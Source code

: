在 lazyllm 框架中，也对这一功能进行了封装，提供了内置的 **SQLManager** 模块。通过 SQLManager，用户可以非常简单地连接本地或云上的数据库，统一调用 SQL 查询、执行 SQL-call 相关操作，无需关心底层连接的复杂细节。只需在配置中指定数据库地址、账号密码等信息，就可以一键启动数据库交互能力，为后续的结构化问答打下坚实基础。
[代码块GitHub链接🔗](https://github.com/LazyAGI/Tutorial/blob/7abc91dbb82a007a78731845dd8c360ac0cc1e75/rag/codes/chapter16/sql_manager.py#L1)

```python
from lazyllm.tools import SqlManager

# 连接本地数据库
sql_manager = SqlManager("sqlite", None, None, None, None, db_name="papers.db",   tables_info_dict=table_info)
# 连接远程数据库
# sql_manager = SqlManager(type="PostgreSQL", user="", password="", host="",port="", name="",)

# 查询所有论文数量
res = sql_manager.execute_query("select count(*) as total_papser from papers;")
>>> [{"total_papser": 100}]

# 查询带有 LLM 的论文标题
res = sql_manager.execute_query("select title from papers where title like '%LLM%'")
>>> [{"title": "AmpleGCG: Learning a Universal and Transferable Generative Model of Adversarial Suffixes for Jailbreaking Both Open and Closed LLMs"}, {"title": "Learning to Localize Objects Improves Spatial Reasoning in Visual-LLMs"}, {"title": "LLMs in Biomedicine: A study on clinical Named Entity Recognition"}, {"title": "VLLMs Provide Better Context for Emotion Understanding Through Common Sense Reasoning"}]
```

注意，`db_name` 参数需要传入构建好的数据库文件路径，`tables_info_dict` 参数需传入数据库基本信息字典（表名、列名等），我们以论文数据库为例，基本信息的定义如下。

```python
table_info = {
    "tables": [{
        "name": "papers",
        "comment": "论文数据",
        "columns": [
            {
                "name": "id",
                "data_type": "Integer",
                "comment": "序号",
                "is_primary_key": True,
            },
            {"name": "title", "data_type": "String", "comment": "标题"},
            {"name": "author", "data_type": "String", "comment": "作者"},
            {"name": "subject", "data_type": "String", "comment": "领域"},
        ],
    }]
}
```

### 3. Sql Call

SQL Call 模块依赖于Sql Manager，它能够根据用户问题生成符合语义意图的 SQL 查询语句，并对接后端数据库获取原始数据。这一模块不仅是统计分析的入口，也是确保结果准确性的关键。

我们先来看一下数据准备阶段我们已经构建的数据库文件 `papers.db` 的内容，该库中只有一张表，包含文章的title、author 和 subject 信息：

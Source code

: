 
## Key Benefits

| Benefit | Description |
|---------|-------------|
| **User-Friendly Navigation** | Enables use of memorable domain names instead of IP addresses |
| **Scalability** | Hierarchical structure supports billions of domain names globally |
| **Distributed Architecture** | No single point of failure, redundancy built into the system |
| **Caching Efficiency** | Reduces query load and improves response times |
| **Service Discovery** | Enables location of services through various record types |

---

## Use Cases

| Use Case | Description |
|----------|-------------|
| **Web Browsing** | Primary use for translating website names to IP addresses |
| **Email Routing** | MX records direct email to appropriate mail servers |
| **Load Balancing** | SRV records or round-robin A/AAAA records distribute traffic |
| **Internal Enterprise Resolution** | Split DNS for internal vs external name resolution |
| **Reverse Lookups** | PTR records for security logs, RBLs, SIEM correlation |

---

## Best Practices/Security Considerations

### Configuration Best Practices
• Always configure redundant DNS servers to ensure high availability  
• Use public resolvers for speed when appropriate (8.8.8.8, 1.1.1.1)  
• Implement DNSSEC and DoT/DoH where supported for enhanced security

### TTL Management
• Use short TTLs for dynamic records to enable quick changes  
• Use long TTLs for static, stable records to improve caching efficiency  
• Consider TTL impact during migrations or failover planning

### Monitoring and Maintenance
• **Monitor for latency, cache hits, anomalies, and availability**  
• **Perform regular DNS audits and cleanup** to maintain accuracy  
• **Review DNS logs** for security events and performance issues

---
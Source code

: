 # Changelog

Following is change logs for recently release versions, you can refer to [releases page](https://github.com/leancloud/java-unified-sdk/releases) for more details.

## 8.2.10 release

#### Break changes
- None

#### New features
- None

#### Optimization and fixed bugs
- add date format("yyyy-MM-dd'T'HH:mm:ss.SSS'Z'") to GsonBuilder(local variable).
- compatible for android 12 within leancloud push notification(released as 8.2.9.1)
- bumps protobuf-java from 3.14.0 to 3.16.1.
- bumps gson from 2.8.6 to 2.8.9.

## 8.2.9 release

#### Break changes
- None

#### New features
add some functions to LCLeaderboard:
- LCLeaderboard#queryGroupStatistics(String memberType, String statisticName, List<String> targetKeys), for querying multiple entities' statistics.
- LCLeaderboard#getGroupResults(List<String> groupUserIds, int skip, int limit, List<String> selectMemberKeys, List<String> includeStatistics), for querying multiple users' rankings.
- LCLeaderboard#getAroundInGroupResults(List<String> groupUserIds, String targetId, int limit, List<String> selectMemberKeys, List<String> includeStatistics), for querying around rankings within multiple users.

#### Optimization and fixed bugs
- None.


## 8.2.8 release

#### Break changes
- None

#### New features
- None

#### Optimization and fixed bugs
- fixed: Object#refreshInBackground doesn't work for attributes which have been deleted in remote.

□ □ □ □

Scan the records for the string "from" and report each line where it occurs.

from lazyllm.tools import SqlManager
res = sql_manager.execute_query("select count(*) as total_papser from papers;")
res = sql_manager.execute_query("select title from papers where title like '%LLM%'")
- bumps protobuf-java from 3.14.0 to 3.16.1.
- bumps gson from 2.8.6 to 2.8.9.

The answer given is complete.